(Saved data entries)

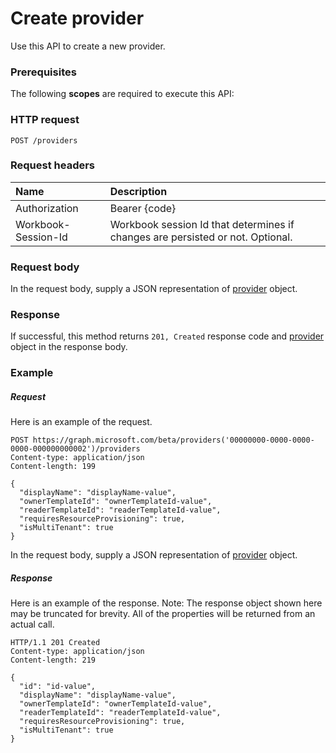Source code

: # Create provider

Use this API to create a new provider.
### Prerequisites
The following **scopes** are required to execute this API: 
### HTTP request
<!-- { "blockType": "ignored" } -->
```http
POST /providers

```
### Request headers
| Name       | Description|
|:---------------|:----------|
| Authorization  | Bearer {code}|
| Workbook-Session-Id  | Workbook session Id that determines if changes are persisted or not. Optional.|

### Request body
In the request body, supply a JSON representation of [provider](../resources/provider.md) object.


### Response
If successful, this method returns `201, Created` response code and [provider](../resources/provider.md) object in the response body.

### Example
##### Request
Here is an example of the request.
<!-- {
  "blockType": "request",
  "name": "create_provider_from_providers"
}-->
```http
POST https://graph.microsoft.com/beta/providers('00000000-0000-0000-0000-000000000002')/providers
Content-type: application/json
Content-length: 199

{
  "displayName": "displayName-value",
  "ownerTemplateId": "ownerTemplateId-value",
  "readerTemplateId": "readerTemplateId-value",
  "requiresResourceProvisioning": true,
  "isMultiTenant": true
}
```
In the request body, supply a JSON representation of [provider](../resources/provider.md) object.
##### Response
Here is an example of the response. Note: The response object shown here may be truncated for brevity. All of the properties will be returned from an actual call.
<!-- {
  "blockType": "response",
  "truncated": true,
  "@odata.type": "microsoft.graph.provider"
} -->
```http
HTTP/1.1 201 Created
Content-type: application/json
Content-length: 219

{
  "id": "id-value",
  "displayName": "displayName-value",
  "ownerTemplateId": "ownerTemplateId-value",
  "readerTemplateId": "readerTemplateId-value",
  "requiresResourceProvisioning": true,
  "isMultiTenant": true
}
```

<!-- uuid: 8fcb5dbc-d5aa-4681-8e31-b001d5168d79
2015-10-25 14:57:30 UTC -->
<!-- {
  "type": "#page.annotation",
  "description": "Create provider",
  "keywords": "",
  "section": "documentation",
  "tocPath": ""
}-->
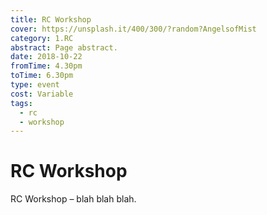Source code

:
 ```yaml
---
title: RC Workshop
cover: https://unsplash.it/400/300/?random?AngelsofMist
category: 1.RC
abstract: Page abstract.
date: 2018-10-22
fromTime: 4.30pm
toTime: 6.30pm
type: event
cost: Variable
tags:
  - rc
  - workshop
---
```


# RC Workshop

RC Workshop – blah blah blah.
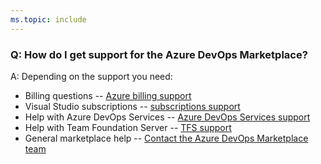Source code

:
 ```yaml
---
ms.topic: include
---
```


### Q: How do I get support for the Azure DevOps Marketplace?

A: Depending on the support you need:

* Billing questions -- [Azure billing support](https://portal.azure.com/#blade/Microsoft_Azure_Support/HelpAndSupportBlade)
* Visual Studio subscriptions -- [subscriptions support](https://visualstudio.microsoft.com/subscriptions/support)
* Help with Azure DevOps Services -- [Azure DevOps Services support](https://azure.microsoft.com/support/devops-visual-studio-team-services)
* Help with Team Foundation Server -- [TFS support](https://visualstudio.microsoft.com/team-services/tfs_support)
* General marketplace help -- [Contact the Azure DevOps Marketplace team](mailto:vsmarketplace@microsoft.com)
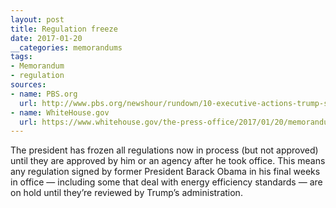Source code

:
 ```yaml
---
layout: post
title: Regulation freeze
date: 2017-01-20
__categories: memorandums
tags:
- Memorandum
- regulation
sources:
- name: PBS.org
  url: http://www.pbs.org/newshour/rundown/10-executive-actions-trump-signed-far/
- name: WhiteHouse.gov
  url: https://www.whitehouse.gov/the-press-office/2017/01/20/memorandum-heads-executive-departments-and-agencies
---
```

The president has frozen all regulations now in process (but not approved) until they are approved by him or an agency after he took office. This means any regulation signed by former President Barack Obama in his final weeks in office — including some that deal with energy efficiency standards — are on hold until they’re reviewed by Trump’s administration.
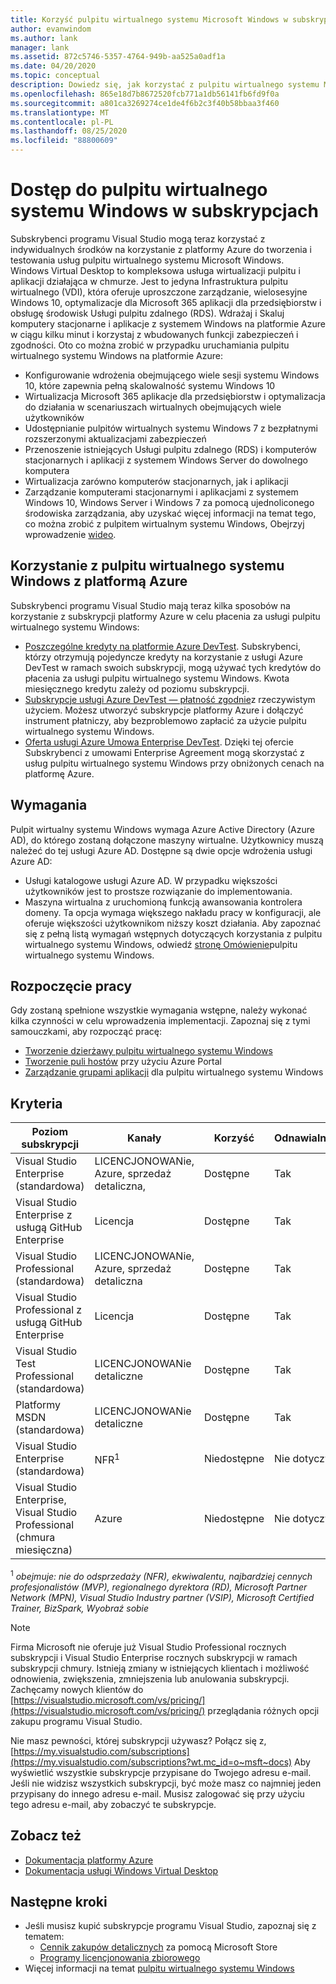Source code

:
 ```yaml
---
title: Korzyść pulpitu wirtualnego systemu Microsoft Windows w subskrypcjach programu Visual Studio | Microsoft Docs
author: evanwindom
ms.author: lank
manager: lank
ms.assetid: 872c5746-5357-4764-949b-aa525a0adf1a
ms.date: 04/20/2020
ms.topic: conceptual
description: Dowiedz się, jak korzystać z pulpitu wirtualnego systemu Microsoft Windows za pośrednictwem subskrypcji programu Visual Studio
ms.openlocfilehash: 865e18d7b8672520fcb771a1db56141fb6fd9f0a
ms.sourcegitcommit: a801ca3269274ce1de4f6b2c3f40b58bbaa3f460
ms.translationtype: MT
ms.contentlocale: pl-PL
ms.lasthandoff: 08/25/2020
ms.locfileid: "88800609"
---
```

# <a name="access-windows-virtual-desktop-in-subscriptions"></a>Dostęp do pulpitu wirtualnego systemu Windows w subskrypcjach 
Subskrybenci programu Visual Studio mogą teraz korzystać z indywidualnych środków na korzystanie z platformy Azure do tworzenia i testowania usług pulpitu wirtualnego systemu Microsoft Windows.  
Windows Virtual Desktop to kompleksowa usługa wirtualizacji pulpitu i aplikacji działająca w chmurze. Jest to jedyna Infrastruktura pulpitu wirtualnego (VDI), która oferuje uproszczone zarządzanie, wielosesyjne Windows 10, optymalizacje dla Microsoft 365 aplikacji dla przedsiębiorstw i obsługę środowisk Usługi pulpitu zdalnego (RDS). Wdrażaj i Skaluj komputery stacjonarne i aplikacje z systemem Windows na platformie Azure w ciągu kilku minut i korzystaj z wbudowanych funkcji zabezpieczeń i zgodności.
Oto co można zrobić w przypadku uruchamiania pulpitu wirtualnego systemu Windows na platformie Azure:
- Konfigurowanie wdrożenia obejmującego wiele sesji systemu Windows 10, które zapewnia pełną skalowalność systemu Windows 10
- Wirtualizacja Microsoft 365 aplikacje dla przedsiębiorstw i optymalizacja do działania w scenariuszach wirtualnych obejmujących wiele użytkowników
- Udostępnianie pulpitów wirtualnych systemu Windows 7 z bezpłatnymi rozszerzonymi aktualizacjami zabezpieczeń
- Przenoszenie istniejących Usługi pulpitu zdalnego (RDS) i komputerów stacjonarnych i aplikacji z systemem Windows Server do dowolnego komputera
- Wirtualizacja zarówno komputerów stacjonarnych, jak i aplikacji
- Zarządzanie komputerami stacjonarnymi i aplikacjami z systemem Windows 10, Windows Server i Windows 7 za pomocą ujednoliconego środowiska zarządzania, aby uzyskać więcej informacji na temat tego, co można zrobić z pulpitem wirtualnym systemu Windows, Obejrzyj wprowadzenie [wideo](https://docs.microsoft.com/azure/virtual-desktop/overview).

## <a name="use-windows-virtual-desktop-with-azure"></a>Korzystanie z pulpitu wirtualnego systemu Windows z platformą Azure 
Subskrybenci programu Visual Studio mają teraz kilka sposobów na korzystanie z subskrypcji platformy Azure w celu płacenia za usługi pulpitu wirtualnego systemu Windows:
- [Poszczególne kredyty na platformie Azure DevTest](vs-azure.md).  Subskrybenci, którzy otrzymują pojedyncze kredyty na korzystanie z usługi Azure DevTest w ramach swoich subskrypcji, mogą używać tych kredytów do płacenia za usługi pulpitu wirtualnego systemu Windows.  Kwota miesięcznego kredytu zależy od poziomu subskrypcji.
- [Subskrypcje usługi Azure DevTest — płatność zgodnie](vs-azure-payg.md)z rzeczywistym użyciem.  Możesz utworzyć subskrypcje platformy Azure i dołączyć instrument płatniczy, aby bezproblemowo zapłacić za użycie pulpitu wirtualnego systemu Windows. 
- [Oferta usługi Azure Umowa Enterprise DevTest](azure-ea-devtest.md).  Dzięki tej ofercie Subskrybenci z umowami Enterprise Agreement mogą skorzystać z usług pulpitu wirtualnego systemu Windows przy obniżonych cenach na platformę Azure. 

## <a name="requirements"></a>Wymagania
Pulpit wirtualny systemu Windows wymaga Azure Active Directory (Azure AD), do którego zostaną dołączone maszyny wirtualne.  Użytkownicy muszą należeć do tej usługi Azure AD.  Dostępne są dwie opcje wdrożenia usługi Azure AD:
- Usługi katalogowe usługi Azure AD.  W przypadku większości użytkowników jest to prostsze rozwiązanie do implementowania.
- Maszyna wirtualna z uruchomioną funkcją awansowania kontrolera domeny.  Ta opcja wymaga większego nakładu pracy w konfiguracji, ale oferuje większości użytkownikom niższy koszt działania.
Aby zapoznać się z pełną listą wymagań wstępnych dotyczących korzystania z pulpitu wirtualnego systemu Windows, odwiedź [stronę Omówienie](https://docs.microsoft.com/azure/virtual-desktop/overview#requirements)pulpitu wirtualnego systemu Windows. 

## <a name="get-started"></a>Rozpoczęcie pracy 
Gdy zostaną spełnione wszystkie wymagania wstępne, należy wykonać kilka czynności w celu wprowadzenia implementacji.  Zapoznaj się z tymi samouczkami, aby rozpocząć pracę:
- [Tworzenie dzierżawy pulpitu wirtualnego systemu Windows](https://docs.microsoft.com/azure/virtual-desktop/virtual-desktop-fall-2019/tenant-setup-azure-active-directory)
- [Tworzenie puli hostów](https://docs.microsoft.com/azure/virtual-desktop/create-host-pools-azure-marketplace) przy użyciu Azure Portal
- [Zarządzanie grupami aplikacji](https://docs.microsoft.com/azure/virtual-desktop/manage-app-groups) dla pulpitu wirtualnego systemu Windows

## <a name="eligibility"></a>Kryteria
| Poziom subskrypcji                                                 |     Kanały                                            | Korzyść                                                          | Odnawialny?    |
|--------------------------------------------------------------------|---------------------------------------------------------|------------------------------------------------------------------|---------------|
| Visual Studio Enterprise (standardowa)   | LICENCJONOWANie, Azure, sprzedaż detaliczna, | Dostępne|  Tak          |
| Visual Studio Enterprise z usługą GitHub Enterprise  | Licencja | Dostępne|  Tak          |
| Visual Studio Professional (standardowa) | LICENCJONOWANie, Azure, sprzedaż detaliczna                                       | Dostępne                                                             |  Tak             |
| Visual Studio Professional z usługą GitHub Enterprise | Licencja                                       | Dostępne                                        |  Tak           |
| Visual Studio Test Professional (standardowa)                         | LICENCJONOWANie detaliczne                                              | Dostępne|  Tak          |
| Platformy MSDN (standardowa)                                          | LICENCJONOWANie detaliczne                                              | Dostępne                                         |  Tak          |
| Visual Studio Enterprise (standardowa)  | NFR<sup>1</sup> |Niedostępne  | Nie dotyczy |
| Visual Studio Enterprise, Visual Studio Professional (chmura miesięczna) | Azure | Niedostępne | Nie dotyczy |

<sup>1</sup>  *obejmuje: nie do odsprzedaży (NFR), ekwiwalentu, najbardziej cennych profesjonalistów (MVP), regionalnego dyrektora (RD), Microsoft Partner Network (MPN), Visual Studio Industry partner (VSIP), Microsoft Certified Trainer, BizSpark, Wyobraź sobie*

> [!NOTE]
> Firma Microsoft nie oferuje już Visual Studio Professional rocznych subskrypcji i Visual Studio Enterprise rocznych subskrypcji w ramach subskrypcji chmury. Istnieją zmiany w istniejących klientach i możliwość odnowienia, zwiększenia, zmniejszenia lub anulowania subskrypcji. Zachęcamy nowych klientów do [https://visualstudio.microsoft.com/vs/pricing/](https://visualstudio.microsoft.com/vs/pricing/) przeglądania różnych opcji zakupu programu Visual Studio.

Nie masz pewności, której subskrypcji używasz?  Połącz się z, [https://my.visualstudio.com/subscriptions](https://my.visualstudio.com/subscriptions?wt.mc_id=o~msft~docs) Aby wyświetlić wszystkie subskrypcje przypisane do Twojego adresu e-mail. Jeśli nie widzisz wszystkich subskrypcji, być może masz co najmniej jeden przypisany do innego adresu e-mail.  Musisz zalogować się przy użyciu tego adresu e-mail, aby zobaczyć te subskrypcje.

## <a name="see-also"></a>Zobacz też
- [Dokumentacja platformy Azure](https://docs.microsoft.com/azure/)
- [Dokumentacja usługi Windows Virtual Desktop](https://docs.microsoft.com/azure/virtual-desktop/)

## <a name="next-steps"></a>Następne kroki
-   Jeśli musisz kupić subskrypcje programu Visual Studio, zapoznaj się z tematem:
     - [Cennik zakupów detalicznych](https://visualstudio.microsoft.com/vs/pricing/) za pomocą Microsoft Store
     - [Programy licencjonowania zbiorowego](https://www.microsoft.com/licensing/default)
-   Więcej informacji na temat [pulpitu wirtualnego systemu Windows](https://docs.microsoft.com/azure/virtual-desktop/overview)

PROBLEM TO WORK ON — Find the number of lines in the records that include the word "Licencja". Write only that number.

OUTPUT — 2